**Stored data entries:**
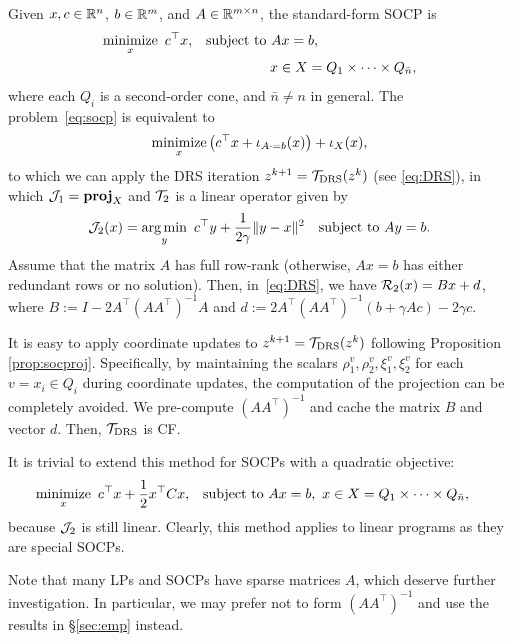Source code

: {{{Given $x,c\in\mathbb{R}^n$, $b\in\mathbb{R}^m$, and $A\in\mathbb{R}^{m\times n}$, the standard-form SOCP is
\begin{subequations}\label{eq:socp}
\begin{align}
\Min_x~c^\top x,&\quad\St~ Ax=b,\\
&\hspace{56pt} x\in X=Q_1\times \cdots\times Q_{\bar{n}},
\end{align}
\end{subequations}
where each $Q_i$ is a second-order cone, and $\bar{n}\not=n$ in general.
The problem~\eqref{eq:socp} is equivalent to 
$$\operatorname*{minimize}_x \big(c^\top  x+\iota_{A\cdot =b}(x)\big)+\iota_X(x),$$
to which we can apply the DRS iteration $z^{k+1} = {{\mathcal{T}}_{\mathrm{DRS}}} (z^k)$ (see \eqref{eq:DRS}), in which ${\mathcal{J}}_1 = {\mathbf{proj}}_X$ and ${\mathcal{T}}_2$ is a linear operator given by 
$${\mathcal{J}}_2(x) = \operatorname*{arg\,min}_y ~ c^\top y+  \frac{1}{2\gamma}\|y-x\|^2\quad {\mathrm{subject~to}}~ Ay=b.$$
Assume that the matrix $A$ has full row-rank (otherwise, $Ax=b$ has either redundant rows or no solution). 
Then, in~\eqref{eq:DRS}, we have ${\mathcal{R}}_{2}(x)= Bx+d$, where $B:=I-2A^\top (AA^\top )^{-1}A$ and $d:=2A^\top (AA^\top )^{-1}(b+\gamma Ac)-2\gamma c$.

It is easy to apply coordinate updates to $z^{k+1} = {{\mathcal{T}}_{\mathrm{DRS}}} (z^k)$ following Proposition \ref{prop:socproj}. Specifically, by maintaining the scalars $\rho_1^v,\rho_2^v,\xi_1^v,\xi_2^v$ for each $v=x_i\in Q_i$ during  coordinate updates, the computation of the projection can be completely avoided. We pre-compute $(AA^\top )^{-1}$ and cache the matrix $B$ and vector $d$. Then, ${{\mathcal{T}}_{\mathrm{DRS}}}$ is CF. 

It is trivial to extend this method for  SOCPs with a quadratic objective:
\begin{align*}
\Min_x~c^\top x+\frac{1}{2}x^\top Cx,&\quad\St~ Ax=b,~ x\in X=Q_1\times \cdots\times Q_{\bar{n}},
\end{align*}
because ${\mathcal{J}}_2$ is still linear.  Clearly, this method applies to linear programs as they are special SOCPs.

Note that many LPs and SOCPs have sparse matrices $A$, which deserve further investigation. In particular, we may prefer not to form $(AA^\top )^{-1}$ and use the results in \S\ref{sec:emp} instead.

}}}
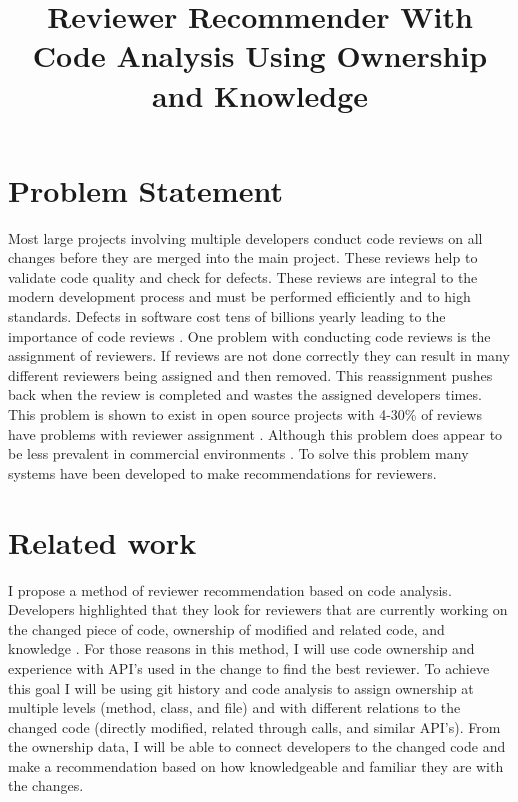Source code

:\documentclass[conference]{ieee/IEEEtran}
\begin{document}
\title{Reviewer Recommender With Code Analysis Using Ownership and Knowledge}
\author{
  }

\maketitle

\section{Problem Statement}
Most large projects involving multiple developers conduct code reviews on all changes before they are merged into the main project.
These reviews help to validate code quality and check for defects.
These reviews are integral to the modern development process and must be performed efficiently and to high standards.
Defects in software cost tens of billions yearly leading to the importance of code reviews \cite{brown18}.
One problem with conducting code reviews is the assignment of reviewers.
If reviews are not done correctly they can result in many different reviewers being assigned and then removed.
This reassignment pushes back when the review is completed and wastes the assigned developers times.
This problem is shown to exist in open source projects with 4-30\% of reviews have problems with reviewer assignment \cite{thongtanunam15}.
Although this problem does appear to be less prevalent in commercial environments \cite{kovalenko18}.
To solve this problem many systems have been developed to make recommendations for reviewers.


\section{Related work}
I propose a method of reviewer recommendation based on code analysis.
Developers highlighted that they look for reviewers that are currently working on the changed piece of code, ownership of modified and related code, and knowledge \cite{kovalenko18}.
For those reasons in this method, I will use code ownership and experience with API’s used in the change to find the best reviewer.
To achieve this goal I will be using git history and code analysis to assign ownership at multiple levels (method, class, and file) and with different relations to the changed code (directly modified, related through calls, and similar API’s).
From the ownership data, I will be able to connect developers to the changed code and make a recommendation based on how knowledgeable and familiar they are with the changes.
\end{document}
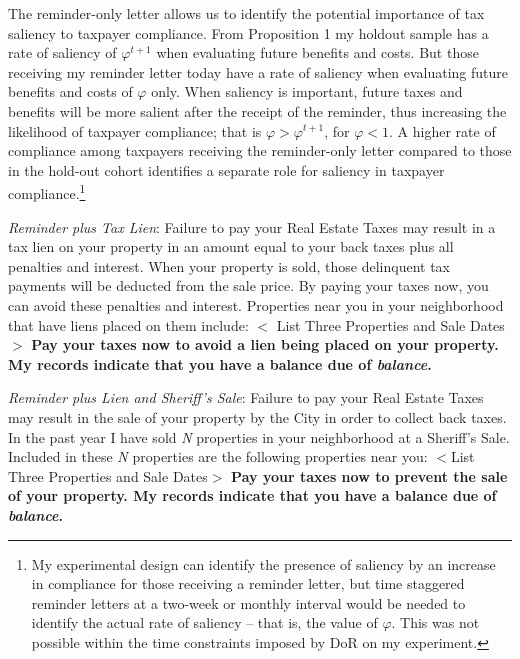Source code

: \bigskip

 The reminder-only letter allows us to identify the potential
 importance of tax saliency to taxpayer compliance.  From Proposition 1 my holdout sample has a rate of saliency of
 $\varphi^{t+1}$ when evaluating future benefits and costs.  But those
 receiving my reminder letter today have a rate of saliency when
 evaluating future benefits and costs of $\varphi$ only.  When
 saliency is important, future taxes and benefits will be more salient
 after the receipt of the reminder, thus increasing the likelihood of
 taxpayer compliance; that is $\varphi>\varphi^{t+1}$, for $\varphi<1$. A higher rate of compliance among taxpayers
 receiving the reminder-only letter compared to those in the hold-out
 cohort identifies a separate role for saliency in taxpayer
 compliance.\footnote{My experimental design can identify the
   presence of saliency by an increase in compliance for those
   receiving a reminder letter, but time staggered reminder letters at
   a two-week or monthly interval would be needed to identify the
   actual rate of saliency -- that is, the value of $\varphi$.  This
   was not possible within the time constraints imposed by DoR on my
   experiment.  }
   
\bigskip

\noindent \textit{Reminder plus Tax Lien}: Failure to pay your Real
Estate Taxes may result in a tax lien on your property in an amount
equal to your back taxes plus all penalties and interest.  When your
property is sold, those delinquent tax payments will be deducted from
the sale price.  By paying your taxes now, you can avoid these
penalties and interest.  Properties near you in your neighborhood that
have liens placed on them include: $<$ List Three Properties and Sale
Dates $>$ \textbf{Pay your taxes now to avoid a lien being placed on
  your property.  My records indicate that you have a balance due of
  \textit{balance}.  }

\bigskip

\noindent \textit{Reminder plus Lien and Sheriff's Sale}: Failure to
pay your Real Estate Taxes may result in the sale of your property by
the City in order to collect back taxes.  In the past year I have
sold \textit{N} properties in your neighborhood at a Sheriff's Sale.
Included in these \textit{N} properties are the following properties
near you: $<$List Three Properties and Sale Dates$>$ \textbf{Pay your
  taxes now to prevent the sale of your property.  My records
  indicate that you have a balance due of \textit{balance}.}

**EXERCISE BRIEF:**
Only the lines of the data holding the string "indicate" are wanted; copy each of them.

**RESPONSE TO THIS TASK:**
  your property.  My records indicate that you have a balance due of
  indicate that you have a balance due of \textit{balance}.}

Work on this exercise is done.